## TASK STATEMENT
Where does the word "derivative" occur in the entries below? Copy every line that has it.

## DATASET RECORDS

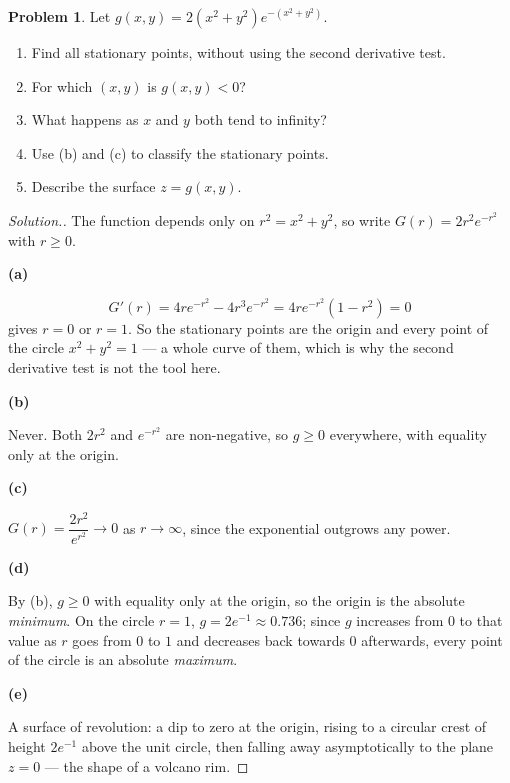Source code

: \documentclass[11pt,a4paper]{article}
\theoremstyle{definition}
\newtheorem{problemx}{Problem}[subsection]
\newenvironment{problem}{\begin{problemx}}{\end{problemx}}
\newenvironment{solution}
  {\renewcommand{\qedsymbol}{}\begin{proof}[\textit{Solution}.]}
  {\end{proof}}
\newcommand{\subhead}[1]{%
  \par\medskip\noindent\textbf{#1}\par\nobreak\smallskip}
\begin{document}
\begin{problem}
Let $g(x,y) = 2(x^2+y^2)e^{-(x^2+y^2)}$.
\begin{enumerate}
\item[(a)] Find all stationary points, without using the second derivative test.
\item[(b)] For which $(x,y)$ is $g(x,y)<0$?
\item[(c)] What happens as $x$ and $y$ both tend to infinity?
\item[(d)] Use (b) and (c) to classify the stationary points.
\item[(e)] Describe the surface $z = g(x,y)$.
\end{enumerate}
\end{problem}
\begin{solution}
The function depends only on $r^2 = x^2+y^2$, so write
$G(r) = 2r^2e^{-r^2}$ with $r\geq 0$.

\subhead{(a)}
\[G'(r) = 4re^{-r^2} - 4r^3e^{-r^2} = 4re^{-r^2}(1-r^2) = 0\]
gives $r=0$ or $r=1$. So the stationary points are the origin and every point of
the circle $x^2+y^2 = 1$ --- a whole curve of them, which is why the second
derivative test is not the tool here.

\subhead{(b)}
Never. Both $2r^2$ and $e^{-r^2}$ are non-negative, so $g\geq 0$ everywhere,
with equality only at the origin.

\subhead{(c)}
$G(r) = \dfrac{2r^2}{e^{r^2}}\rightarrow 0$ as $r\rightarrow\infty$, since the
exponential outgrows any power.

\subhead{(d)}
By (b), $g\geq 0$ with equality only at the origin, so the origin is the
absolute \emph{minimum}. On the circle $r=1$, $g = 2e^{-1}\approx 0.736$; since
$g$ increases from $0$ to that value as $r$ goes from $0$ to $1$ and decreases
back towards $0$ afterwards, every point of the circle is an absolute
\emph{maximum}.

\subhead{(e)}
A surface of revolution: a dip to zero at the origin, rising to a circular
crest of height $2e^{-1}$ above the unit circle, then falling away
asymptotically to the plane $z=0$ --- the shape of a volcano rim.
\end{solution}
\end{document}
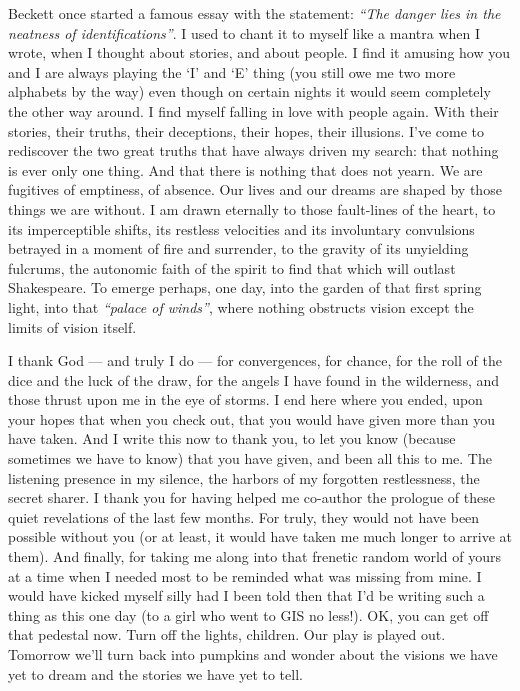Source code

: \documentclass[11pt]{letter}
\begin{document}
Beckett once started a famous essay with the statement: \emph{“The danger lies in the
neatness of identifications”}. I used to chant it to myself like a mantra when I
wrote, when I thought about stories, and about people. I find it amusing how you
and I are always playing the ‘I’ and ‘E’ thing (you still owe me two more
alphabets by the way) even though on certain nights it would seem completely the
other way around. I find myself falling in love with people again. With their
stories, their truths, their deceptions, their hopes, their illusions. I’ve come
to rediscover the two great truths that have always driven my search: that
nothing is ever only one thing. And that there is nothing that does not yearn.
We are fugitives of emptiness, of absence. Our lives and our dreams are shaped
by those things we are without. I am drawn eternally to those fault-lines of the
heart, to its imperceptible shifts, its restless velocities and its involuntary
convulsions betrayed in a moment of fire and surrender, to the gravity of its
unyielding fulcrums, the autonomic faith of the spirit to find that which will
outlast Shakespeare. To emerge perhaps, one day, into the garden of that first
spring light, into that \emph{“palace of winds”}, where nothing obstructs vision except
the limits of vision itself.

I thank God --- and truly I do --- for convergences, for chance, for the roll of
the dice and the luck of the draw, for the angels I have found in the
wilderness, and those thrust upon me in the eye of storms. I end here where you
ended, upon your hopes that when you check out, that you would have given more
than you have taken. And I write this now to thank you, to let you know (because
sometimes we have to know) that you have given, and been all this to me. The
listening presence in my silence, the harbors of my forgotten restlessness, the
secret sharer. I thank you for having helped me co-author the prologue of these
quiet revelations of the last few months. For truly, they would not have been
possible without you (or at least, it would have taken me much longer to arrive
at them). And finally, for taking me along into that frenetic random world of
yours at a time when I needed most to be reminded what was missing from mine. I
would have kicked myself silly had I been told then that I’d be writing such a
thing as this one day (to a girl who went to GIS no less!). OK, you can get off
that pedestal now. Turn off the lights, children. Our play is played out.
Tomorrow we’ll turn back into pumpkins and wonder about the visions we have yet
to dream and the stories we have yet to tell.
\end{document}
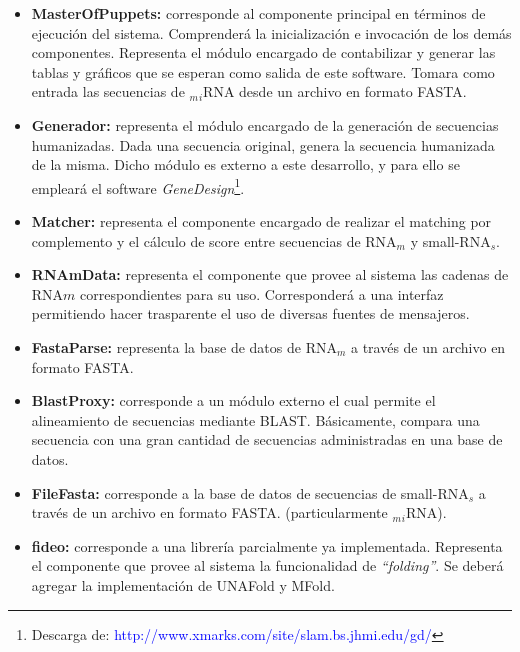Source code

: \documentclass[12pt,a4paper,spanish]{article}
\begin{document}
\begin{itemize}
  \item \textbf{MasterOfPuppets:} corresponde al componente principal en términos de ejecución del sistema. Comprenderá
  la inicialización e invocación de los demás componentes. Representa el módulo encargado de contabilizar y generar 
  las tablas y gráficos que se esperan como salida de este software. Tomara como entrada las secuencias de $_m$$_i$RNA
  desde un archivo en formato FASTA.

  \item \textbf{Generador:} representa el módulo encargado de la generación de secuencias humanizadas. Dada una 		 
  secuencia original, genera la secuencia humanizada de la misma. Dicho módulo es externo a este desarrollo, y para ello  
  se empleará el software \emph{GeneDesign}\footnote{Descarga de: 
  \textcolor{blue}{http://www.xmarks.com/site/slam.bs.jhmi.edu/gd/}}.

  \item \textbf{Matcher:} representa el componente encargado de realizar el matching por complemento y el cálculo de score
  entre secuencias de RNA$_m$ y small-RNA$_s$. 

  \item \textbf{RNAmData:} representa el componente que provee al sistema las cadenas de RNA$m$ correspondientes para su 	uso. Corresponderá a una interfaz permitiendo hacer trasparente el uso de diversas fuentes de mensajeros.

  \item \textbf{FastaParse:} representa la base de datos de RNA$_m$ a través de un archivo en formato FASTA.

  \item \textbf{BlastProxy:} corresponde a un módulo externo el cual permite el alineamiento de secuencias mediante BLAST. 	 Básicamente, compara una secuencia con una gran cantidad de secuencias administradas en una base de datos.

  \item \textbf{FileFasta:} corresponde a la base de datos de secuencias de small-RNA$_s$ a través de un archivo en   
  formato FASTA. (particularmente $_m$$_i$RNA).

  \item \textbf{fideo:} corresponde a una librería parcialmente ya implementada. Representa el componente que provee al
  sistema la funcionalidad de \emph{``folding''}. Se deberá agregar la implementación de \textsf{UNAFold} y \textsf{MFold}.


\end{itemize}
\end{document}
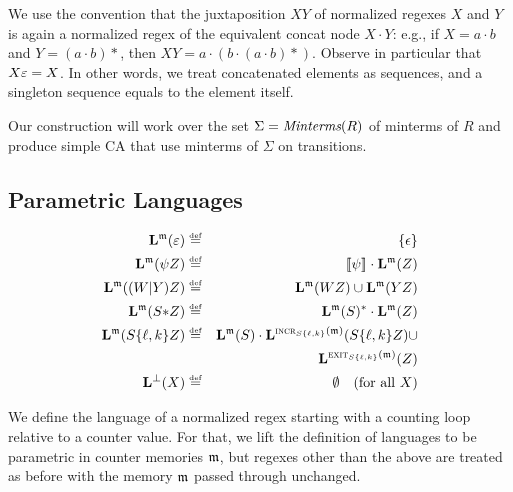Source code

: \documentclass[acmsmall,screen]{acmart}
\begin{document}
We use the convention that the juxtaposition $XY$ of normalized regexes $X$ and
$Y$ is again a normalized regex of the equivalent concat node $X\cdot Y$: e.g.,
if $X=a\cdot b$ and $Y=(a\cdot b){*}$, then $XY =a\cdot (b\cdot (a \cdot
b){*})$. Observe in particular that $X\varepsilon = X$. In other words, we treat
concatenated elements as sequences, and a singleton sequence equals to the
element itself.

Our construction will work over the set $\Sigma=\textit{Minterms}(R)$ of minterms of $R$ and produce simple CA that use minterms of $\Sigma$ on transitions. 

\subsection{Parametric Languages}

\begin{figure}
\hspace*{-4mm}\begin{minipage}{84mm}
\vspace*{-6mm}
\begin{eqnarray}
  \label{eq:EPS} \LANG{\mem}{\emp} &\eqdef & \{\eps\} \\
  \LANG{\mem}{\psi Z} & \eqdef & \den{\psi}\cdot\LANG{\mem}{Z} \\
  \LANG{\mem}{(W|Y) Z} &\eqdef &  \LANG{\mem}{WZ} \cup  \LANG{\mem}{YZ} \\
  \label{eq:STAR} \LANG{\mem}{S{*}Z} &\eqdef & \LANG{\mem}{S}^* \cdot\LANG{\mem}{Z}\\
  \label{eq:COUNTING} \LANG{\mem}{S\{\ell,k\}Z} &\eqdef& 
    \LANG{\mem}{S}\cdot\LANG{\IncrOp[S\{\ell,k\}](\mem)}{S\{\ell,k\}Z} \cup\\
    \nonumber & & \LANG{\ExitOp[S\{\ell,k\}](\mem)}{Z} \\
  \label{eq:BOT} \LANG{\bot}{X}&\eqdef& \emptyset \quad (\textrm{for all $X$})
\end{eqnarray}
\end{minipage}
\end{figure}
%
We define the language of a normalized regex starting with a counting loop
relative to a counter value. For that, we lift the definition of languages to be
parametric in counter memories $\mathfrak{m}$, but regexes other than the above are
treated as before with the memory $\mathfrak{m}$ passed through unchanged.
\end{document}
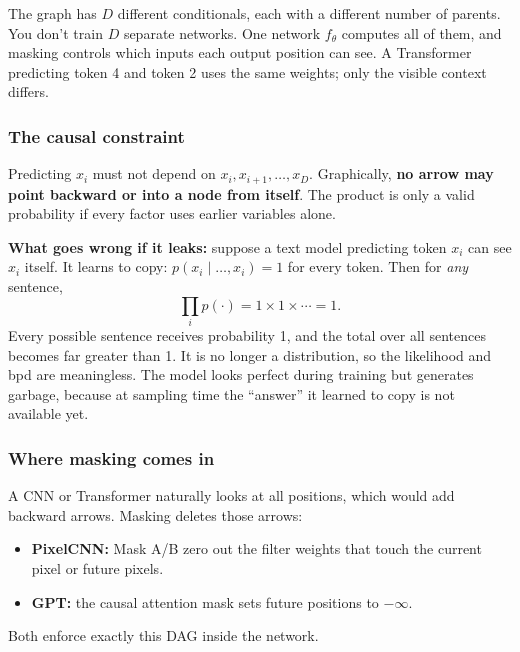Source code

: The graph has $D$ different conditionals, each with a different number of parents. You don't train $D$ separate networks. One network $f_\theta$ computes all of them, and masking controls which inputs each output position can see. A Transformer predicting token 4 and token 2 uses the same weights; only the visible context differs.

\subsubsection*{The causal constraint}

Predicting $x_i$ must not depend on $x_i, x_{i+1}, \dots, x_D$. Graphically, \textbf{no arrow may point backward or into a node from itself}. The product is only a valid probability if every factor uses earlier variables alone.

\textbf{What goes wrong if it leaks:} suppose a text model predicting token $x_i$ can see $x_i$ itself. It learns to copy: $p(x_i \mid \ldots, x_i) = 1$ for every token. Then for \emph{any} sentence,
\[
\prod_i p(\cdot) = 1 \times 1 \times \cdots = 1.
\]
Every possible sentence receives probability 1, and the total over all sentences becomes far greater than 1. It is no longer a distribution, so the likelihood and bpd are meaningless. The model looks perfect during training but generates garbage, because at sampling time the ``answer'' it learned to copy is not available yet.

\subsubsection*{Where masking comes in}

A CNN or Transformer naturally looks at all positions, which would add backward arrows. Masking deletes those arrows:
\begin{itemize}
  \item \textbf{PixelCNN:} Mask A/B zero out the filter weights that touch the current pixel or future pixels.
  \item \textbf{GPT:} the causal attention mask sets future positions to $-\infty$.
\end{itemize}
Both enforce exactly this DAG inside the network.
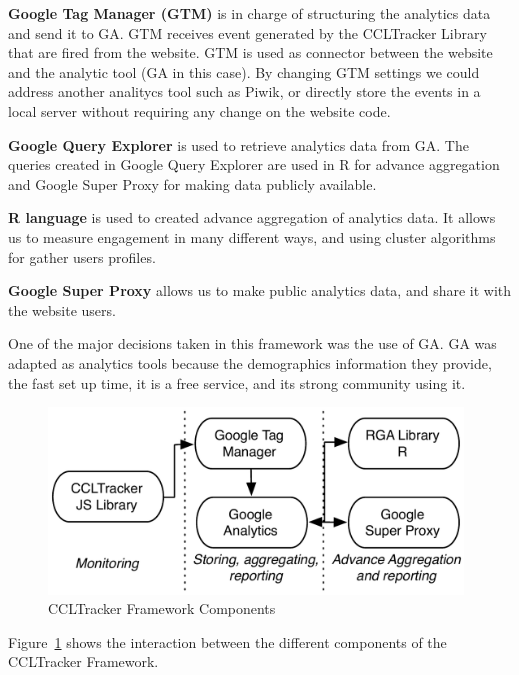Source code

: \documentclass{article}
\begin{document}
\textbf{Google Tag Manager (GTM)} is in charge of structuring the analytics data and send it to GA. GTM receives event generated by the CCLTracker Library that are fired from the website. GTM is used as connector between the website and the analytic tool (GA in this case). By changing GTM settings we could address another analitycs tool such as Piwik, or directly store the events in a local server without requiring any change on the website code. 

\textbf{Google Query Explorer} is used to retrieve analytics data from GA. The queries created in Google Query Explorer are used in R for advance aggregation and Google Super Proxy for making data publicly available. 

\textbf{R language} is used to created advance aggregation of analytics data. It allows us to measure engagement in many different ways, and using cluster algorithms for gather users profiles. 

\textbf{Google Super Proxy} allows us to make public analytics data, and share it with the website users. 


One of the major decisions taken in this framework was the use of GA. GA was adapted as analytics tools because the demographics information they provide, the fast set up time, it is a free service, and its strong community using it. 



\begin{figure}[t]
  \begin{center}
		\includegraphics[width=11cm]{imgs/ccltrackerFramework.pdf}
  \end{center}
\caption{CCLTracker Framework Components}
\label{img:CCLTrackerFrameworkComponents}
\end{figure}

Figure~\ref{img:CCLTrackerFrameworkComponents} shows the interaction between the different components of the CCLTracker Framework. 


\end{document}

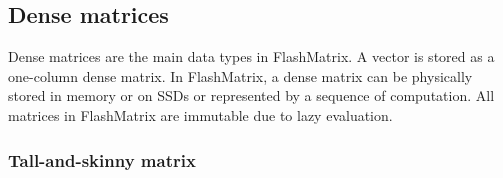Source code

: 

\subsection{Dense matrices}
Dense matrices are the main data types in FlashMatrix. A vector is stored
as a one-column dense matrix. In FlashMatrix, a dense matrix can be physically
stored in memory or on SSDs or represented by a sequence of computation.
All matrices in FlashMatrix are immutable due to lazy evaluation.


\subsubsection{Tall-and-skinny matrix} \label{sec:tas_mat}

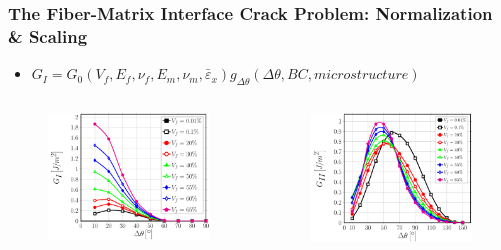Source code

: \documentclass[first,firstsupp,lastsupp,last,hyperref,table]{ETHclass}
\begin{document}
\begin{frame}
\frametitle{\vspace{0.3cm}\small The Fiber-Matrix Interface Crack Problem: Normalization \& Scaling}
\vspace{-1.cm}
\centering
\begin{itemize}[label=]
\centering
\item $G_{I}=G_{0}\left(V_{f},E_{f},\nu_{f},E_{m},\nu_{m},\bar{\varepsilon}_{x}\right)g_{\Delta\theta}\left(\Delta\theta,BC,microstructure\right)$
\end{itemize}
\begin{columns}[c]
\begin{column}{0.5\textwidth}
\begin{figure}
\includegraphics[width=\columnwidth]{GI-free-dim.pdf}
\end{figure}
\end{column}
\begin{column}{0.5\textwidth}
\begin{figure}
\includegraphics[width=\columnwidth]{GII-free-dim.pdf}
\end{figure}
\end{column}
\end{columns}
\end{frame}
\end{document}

## RESULT
\item[(a)] Find all stationary points, without using the second derivative test.
derivative test is not the tool here.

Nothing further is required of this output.